Final answer:
When 500 g of glucose combusts in the presence of 500 g of O₂, 300.01 grams of water are produced.
Step-by-step explanation:
To calculate how many grams of H₂O are produced during the combustion of 500 g of glucose (C₆H₁₂O₆) in the presence of 500 g of O₂, we need to look at the balanced equation for the combustion of glucose. From the information provided, we know that:
- One mole of glucose reacts with 6 moles of O₂ to produce 6 moles of CO₂ and 6 moles of H₂O.

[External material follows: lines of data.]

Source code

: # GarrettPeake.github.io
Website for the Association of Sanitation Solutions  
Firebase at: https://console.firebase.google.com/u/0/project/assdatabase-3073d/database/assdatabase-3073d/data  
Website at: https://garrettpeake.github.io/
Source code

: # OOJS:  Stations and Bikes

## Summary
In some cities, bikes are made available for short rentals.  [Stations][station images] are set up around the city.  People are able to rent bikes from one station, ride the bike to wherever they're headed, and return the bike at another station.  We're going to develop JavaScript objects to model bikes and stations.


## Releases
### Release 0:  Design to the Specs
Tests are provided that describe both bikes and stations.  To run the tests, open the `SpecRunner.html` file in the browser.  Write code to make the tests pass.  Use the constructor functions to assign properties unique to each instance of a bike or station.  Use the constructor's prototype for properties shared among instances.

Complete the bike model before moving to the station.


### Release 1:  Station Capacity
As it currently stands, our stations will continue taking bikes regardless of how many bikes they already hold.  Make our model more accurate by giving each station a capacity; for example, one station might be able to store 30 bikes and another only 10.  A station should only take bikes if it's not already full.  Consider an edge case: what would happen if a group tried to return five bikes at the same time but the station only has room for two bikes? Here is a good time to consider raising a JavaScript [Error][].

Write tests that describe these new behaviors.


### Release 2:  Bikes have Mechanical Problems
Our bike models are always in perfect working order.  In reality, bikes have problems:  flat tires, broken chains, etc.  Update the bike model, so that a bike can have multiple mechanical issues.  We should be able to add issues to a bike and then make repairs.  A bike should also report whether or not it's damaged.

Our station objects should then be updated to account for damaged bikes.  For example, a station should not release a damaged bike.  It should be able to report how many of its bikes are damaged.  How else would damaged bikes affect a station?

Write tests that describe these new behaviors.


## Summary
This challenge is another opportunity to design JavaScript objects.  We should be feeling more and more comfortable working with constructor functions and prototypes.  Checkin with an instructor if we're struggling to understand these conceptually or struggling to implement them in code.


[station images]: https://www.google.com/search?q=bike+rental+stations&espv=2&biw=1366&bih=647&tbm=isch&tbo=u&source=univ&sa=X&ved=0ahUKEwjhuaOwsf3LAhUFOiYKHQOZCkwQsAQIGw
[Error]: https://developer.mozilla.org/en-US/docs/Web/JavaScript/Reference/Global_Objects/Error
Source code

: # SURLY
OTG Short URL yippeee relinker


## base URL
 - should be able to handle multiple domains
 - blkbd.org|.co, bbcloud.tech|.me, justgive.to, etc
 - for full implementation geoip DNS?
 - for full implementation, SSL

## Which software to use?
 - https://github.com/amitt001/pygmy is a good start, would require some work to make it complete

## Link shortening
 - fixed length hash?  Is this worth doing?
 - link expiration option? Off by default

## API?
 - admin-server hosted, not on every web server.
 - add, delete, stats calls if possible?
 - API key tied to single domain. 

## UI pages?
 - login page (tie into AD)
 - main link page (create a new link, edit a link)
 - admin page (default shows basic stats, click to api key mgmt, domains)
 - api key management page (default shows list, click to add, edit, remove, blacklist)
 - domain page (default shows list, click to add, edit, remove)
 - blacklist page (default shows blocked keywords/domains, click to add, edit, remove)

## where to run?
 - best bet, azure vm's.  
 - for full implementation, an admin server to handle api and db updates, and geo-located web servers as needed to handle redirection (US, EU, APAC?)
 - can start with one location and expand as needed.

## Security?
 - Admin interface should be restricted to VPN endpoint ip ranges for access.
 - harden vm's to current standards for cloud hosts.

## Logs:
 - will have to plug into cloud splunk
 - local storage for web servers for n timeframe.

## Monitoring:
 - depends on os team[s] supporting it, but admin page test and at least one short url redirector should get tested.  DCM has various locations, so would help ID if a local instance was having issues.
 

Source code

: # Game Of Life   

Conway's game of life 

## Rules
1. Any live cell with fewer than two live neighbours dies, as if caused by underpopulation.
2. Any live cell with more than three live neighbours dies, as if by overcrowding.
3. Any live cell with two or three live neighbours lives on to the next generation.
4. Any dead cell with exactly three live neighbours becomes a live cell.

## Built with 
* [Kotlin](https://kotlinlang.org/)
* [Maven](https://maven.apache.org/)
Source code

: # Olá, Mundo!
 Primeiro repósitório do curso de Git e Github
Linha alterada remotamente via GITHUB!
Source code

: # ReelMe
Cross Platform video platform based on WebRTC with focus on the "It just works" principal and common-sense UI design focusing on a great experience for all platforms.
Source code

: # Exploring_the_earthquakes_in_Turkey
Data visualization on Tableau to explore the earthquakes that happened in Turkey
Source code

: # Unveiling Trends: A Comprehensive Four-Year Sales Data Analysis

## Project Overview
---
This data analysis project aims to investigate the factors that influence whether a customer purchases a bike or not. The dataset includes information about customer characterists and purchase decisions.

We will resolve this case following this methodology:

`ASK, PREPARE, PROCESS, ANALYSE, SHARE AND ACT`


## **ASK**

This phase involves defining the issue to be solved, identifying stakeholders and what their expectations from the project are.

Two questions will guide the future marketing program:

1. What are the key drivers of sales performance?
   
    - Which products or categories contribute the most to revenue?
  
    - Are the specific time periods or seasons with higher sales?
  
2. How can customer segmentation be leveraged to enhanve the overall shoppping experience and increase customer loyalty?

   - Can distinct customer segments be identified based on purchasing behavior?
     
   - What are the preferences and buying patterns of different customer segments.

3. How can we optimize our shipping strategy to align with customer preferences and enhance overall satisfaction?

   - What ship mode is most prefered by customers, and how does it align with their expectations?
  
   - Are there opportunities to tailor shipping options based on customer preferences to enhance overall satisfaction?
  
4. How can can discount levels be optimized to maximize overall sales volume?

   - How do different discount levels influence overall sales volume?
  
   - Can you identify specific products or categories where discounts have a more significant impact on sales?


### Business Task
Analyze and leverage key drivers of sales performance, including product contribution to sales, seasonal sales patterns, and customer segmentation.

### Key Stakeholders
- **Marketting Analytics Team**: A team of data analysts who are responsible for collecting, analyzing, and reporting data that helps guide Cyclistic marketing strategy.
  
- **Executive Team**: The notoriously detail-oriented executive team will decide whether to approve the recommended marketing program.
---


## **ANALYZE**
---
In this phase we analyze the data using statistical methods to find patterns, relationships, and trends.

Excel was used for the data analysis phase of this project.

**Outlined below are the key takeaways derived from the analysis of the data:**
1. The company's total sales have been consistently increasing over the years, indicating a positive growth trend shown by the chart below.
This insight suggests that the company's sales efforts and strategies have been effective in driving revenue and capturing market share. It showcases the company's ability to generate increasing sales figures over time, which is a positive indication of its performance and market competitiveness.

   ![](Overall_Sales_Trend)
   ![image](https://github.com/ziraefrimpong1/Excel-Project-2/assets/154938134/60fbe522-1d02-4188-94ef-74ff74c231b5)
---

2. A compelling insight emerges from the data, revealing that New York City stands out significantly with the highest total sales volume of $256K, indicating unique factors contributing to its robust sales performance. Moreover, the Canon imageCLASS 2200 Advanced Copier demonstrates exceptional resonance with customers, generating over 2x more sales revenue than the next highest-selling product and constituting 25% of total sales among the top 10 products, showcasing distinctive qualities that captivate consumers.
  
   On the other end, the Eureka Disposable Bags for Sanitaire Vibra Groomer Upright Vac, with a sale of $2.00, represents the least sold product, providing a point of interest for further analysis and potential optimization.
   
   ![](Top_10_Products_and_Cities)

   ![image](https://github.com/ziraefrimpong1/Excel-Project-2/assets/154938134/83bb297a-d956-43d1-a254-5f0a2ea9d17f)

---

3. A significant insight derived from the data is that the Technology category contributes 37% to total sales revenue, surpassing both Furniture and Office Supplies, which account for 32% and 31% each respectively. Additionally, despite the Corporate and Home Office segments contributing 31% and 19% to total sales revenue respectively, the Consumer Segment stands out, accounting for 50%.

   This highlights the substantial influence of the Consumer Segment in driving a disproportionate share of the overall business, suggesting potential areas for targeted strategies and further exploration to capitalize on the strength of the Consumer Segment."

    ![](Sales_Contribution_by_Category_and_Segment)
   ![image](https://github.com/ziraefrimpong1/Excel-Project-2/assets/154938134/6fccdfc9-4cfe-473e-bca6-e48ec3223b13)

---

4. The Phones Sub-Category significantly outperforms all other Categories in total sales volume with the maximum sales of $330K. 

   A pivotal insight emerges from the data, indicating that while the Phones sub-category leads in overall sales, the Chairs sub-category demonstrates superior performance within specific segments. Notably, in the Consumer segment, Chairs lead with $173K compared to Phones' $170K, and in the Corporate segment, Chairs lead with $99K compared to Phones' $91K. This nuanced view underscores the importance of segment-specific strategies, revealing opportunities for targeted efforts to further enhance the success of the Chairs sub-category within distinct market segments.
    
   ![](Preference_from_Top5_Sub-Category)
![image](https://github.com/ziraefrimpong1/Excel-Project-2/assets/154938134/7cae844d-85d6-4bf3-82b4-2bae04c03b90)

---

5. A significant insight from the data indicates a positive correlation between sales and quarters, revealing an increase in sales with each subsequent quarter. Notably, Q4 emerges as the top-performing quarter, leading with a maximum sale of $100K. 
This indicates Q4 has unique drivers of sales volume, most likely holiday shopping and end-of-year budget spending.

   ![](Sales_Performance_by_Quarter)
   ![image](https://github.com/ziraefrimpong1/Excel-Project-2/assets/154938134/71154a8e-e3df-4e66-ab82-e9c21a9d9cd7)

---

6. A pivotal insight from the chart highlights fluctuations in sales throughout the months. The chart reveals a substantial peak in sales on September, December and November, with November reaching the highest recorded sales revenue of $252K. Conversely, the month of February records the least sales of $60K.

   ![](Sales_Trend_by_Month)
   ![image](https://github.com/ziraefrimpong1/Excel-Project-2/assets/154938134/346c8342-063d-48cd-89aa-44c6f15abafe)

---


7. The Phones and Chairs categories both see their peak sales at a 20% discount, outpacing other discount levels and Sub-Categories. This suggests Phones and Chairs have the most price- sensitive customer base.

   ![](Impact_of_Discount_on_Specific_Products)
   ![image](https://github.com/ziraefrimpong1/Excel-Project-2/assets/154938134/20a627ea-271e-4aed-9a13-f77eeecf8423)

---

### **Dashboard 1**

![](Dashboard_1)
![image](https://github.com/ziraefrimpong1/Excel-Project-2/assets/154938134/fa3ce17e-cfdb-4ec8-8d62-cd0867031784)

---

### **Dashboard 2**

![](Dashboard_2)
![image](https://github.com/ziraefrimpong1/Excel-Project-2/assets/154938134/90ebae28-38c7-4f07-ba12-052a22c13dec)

- The molar mass of glucose is 180.16 g/mol, O₂ is 31.9988 g/mol, and H₂O is 18.015 g/mol.
Given the molar mass of glucose, the 500 g of glucose is equivalent to 500 g / 180.16 g/mol = 2.777 moles of glucose. The stoichiometry of the reaction is a 1:6 ratio of glucose to water. Therefore, 2.777 moles of glucose would produce 6 * 2.777 moles of water. That is 16.662 moles of water.
Now, to find the mass of water produced:
Mass of H₂O = moles of H₂O * molar mass of H₂O
Mass of H₂O = 16.662 moles * 18.015 g/mol
Mass of H₂O = 300.01 g
Thus, 300.01 grams of water are produced from the combustion of 500 g of glucose.